Determination of TALEN-induced mutations in PFF cells and cloned fetuses

To detect mutations, the target region of SGCD-TALENs was amplified by direct PCR of the cell clones by using MightyAmp DNA polymerase Ver.2 (Takara Bio) and corresponding primers (5′-ATGCTCAGAACTTCGTCTCC and 5′-ACTGAGATCTGAAAGAAGTC). Nested PCR was then performed using PrimeSTAR HS DNA polymerase (Takara Bio) and corresponding primers (5′-AAGATGGCTTCCTGCAGGTC and 5′-ACATGTAATGTGAATAGCAGTG). The sequence of the amplicons, including the TALEN target region, was determined using the sequencing primer 5′-TCCTGCAAGTGTCCAGAGGAG and the BigDye Terminator Cycle Sequencing Kit on the ABI PRISM 3130xl Genetic Analyzer.

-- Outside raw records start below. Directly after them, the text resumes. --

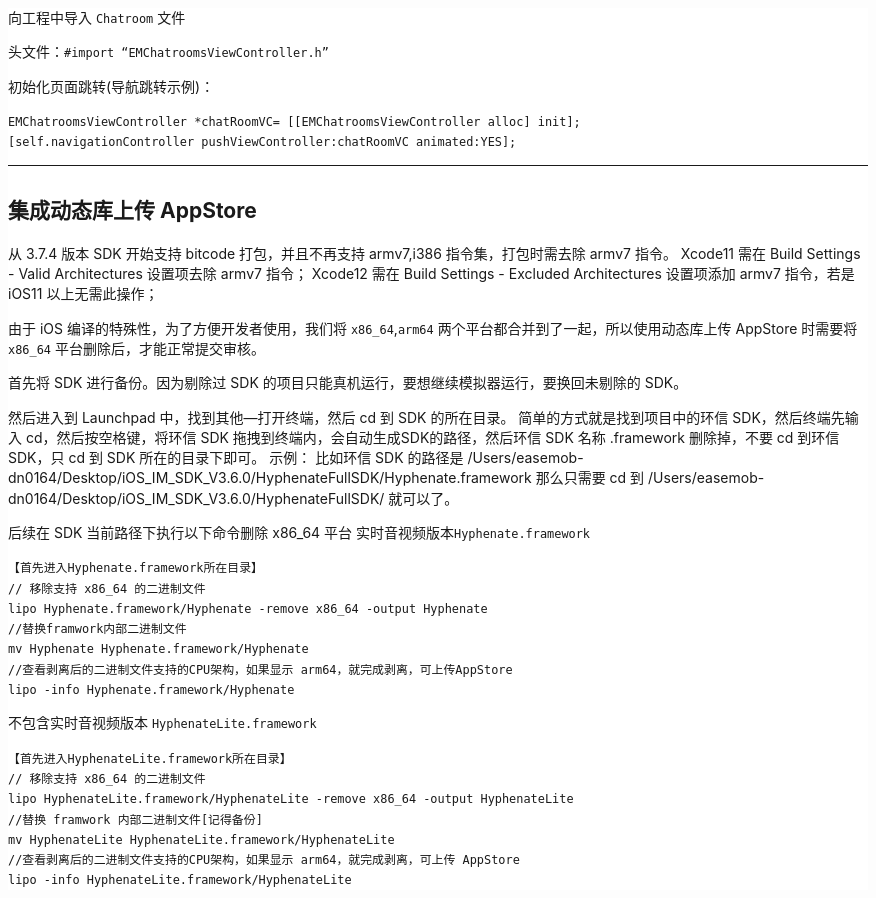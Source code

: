 向工程中导入 `Chatroom` 文件

头文件：`#import “EMChatroomsViewController.h”`

初始化页面跳转(导航跳转示例)：

```
EMChatroomsViewController *chatRoomVC= [[EMChatroomsViewController alloc] init];
[self.navigationController pushViewController:chatRoomVC animated:YES];
```

------

## 集成动态库上传 AppStore

从 3.7.4 版本 SDK 开始支持 bitcode 打包，并且不再支持 armv7,i386 指令集，打包时需去除 armv7 指令。
Xcode11 需在 Build Settings - Valid Architectures 设置项去除 armv7 指令；
Xcode12 需在 Build Settings - Excluded Architectures 设置项添加 armv7 指令，若是 iOS11 以上无需此操作；

由于 iOS 编译的特殊性，为了方便开发者使用，我们将 `x86_64`,`arm64` 两个平台都合并到了一起，所以使用动态库上传 AppStore 时需要将 `x86_64` 平台删除后，才能正常提交审核。

首先将 SDK 进行备份。因为剔除过 SDK 的项目只能真机运行，要想继续模拟器运行，要换回未剔除的 SDK。

然后进入到 Launchpad 中，找到其他—打开终端，然后 cd 到 SDK 的所在目录。
简单的方式就是找到项目中的环信 SDK，然后终端先输入 cd，然后按空格键，将环信 SDK 拖拽到终端内，会自动生成SDK的路径，然后环信 SDK 名称 .framework 删除掉，不要 cd 到环信 SDK，只 cd 到 SDK 所在的目录下即可。
示例：
比如环信 SDK 的路径是
/Users/easemob-dn0164/Desktop/iOS_IM_SDK_V3.6.0/HyphenateFullSDK/Hyphenate.framework
那么只需要 cd 到
/Users/easemob-dn0164/Desktop/iOS_IM_SDK_V3.6.0/HyphenateFullSDK/
就可以了。

后续在 SDK 当前路径下执行以下命令删除 x86_64 平台
实时音视频版本`Hyphenate.framework`

```
【首先进入Hyphenate.framework所在目录】
// 移除支持 x86_64 的二进制文件
lipo Hyphenate.framework/Hyphenate -remove x86_64 -output Hyphenate
//替换framwork内部二进制文件
mv Hyphenate Hyphenate.framework/Hyphenate
//查看剥离后的二进制文件支持的CPU架构，如果显示 arm64，就完成剥离，可上传AppStore
lipo -info Hyphenate.framework/Hyphenate
```

不包含实时音视频版本 `HyphenateLite.framework`

```
【首先进入HyphenateLite.framework所在目录】
// 移除支持 x86_64 的二进制文件
lipo HyphenateLite.framework/HyphenateLite -remove x86_64 -output HyphenateLite
//替换 framwork 内部二进制文件[记得备份]
mv HyphenateLite HyphenateLite.framework/HyphenateLite
//查看剥离后的二进制文件支持的CPU架构，如果显示 arm64，就完成剥离，可上传 AppStore
lipo -info HyphenateLite.framework/HyphenateLite
```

Large deletions in cell clones #26 and #49 were analyzed by performing nested PCR as described above using the following primers: first round, 5′-ACAGTCAAGCAAGTGGTGCTG and 5′-ACTGAGATCTGAAAGAAGTC; second round, 5′-TCAGTCTCCCAAGGCAACAG and 5′-ACATGTAATGTGAATAGCAGTG. The PCR fragments were cloned into the pCR4-Blunt-TOPO vector for DNA sequencing. The cloned sequences, including the large deletion in clones #26 and #49, were confirmed by DNA sequencing by using the primers 5′-AGATGACCTATGGAGTGGAAG and 5′-AGATCCTGCTGTATAGCACAG, respectively.

Mutations of the cloned pigs and their offspring were analyzed by extracting genomic DNA from tail biopsies using the DNeasy Blood & Tissue Kit (Qiagen, Germany). Genotyping PCR and DNA sequencing were performed as described above. All new sequence data were deposited in the DNA Data Bank of Japan (DDBJ), European Molecular Biology Laboratory (EMBL), and GenBank (NCBI) databases.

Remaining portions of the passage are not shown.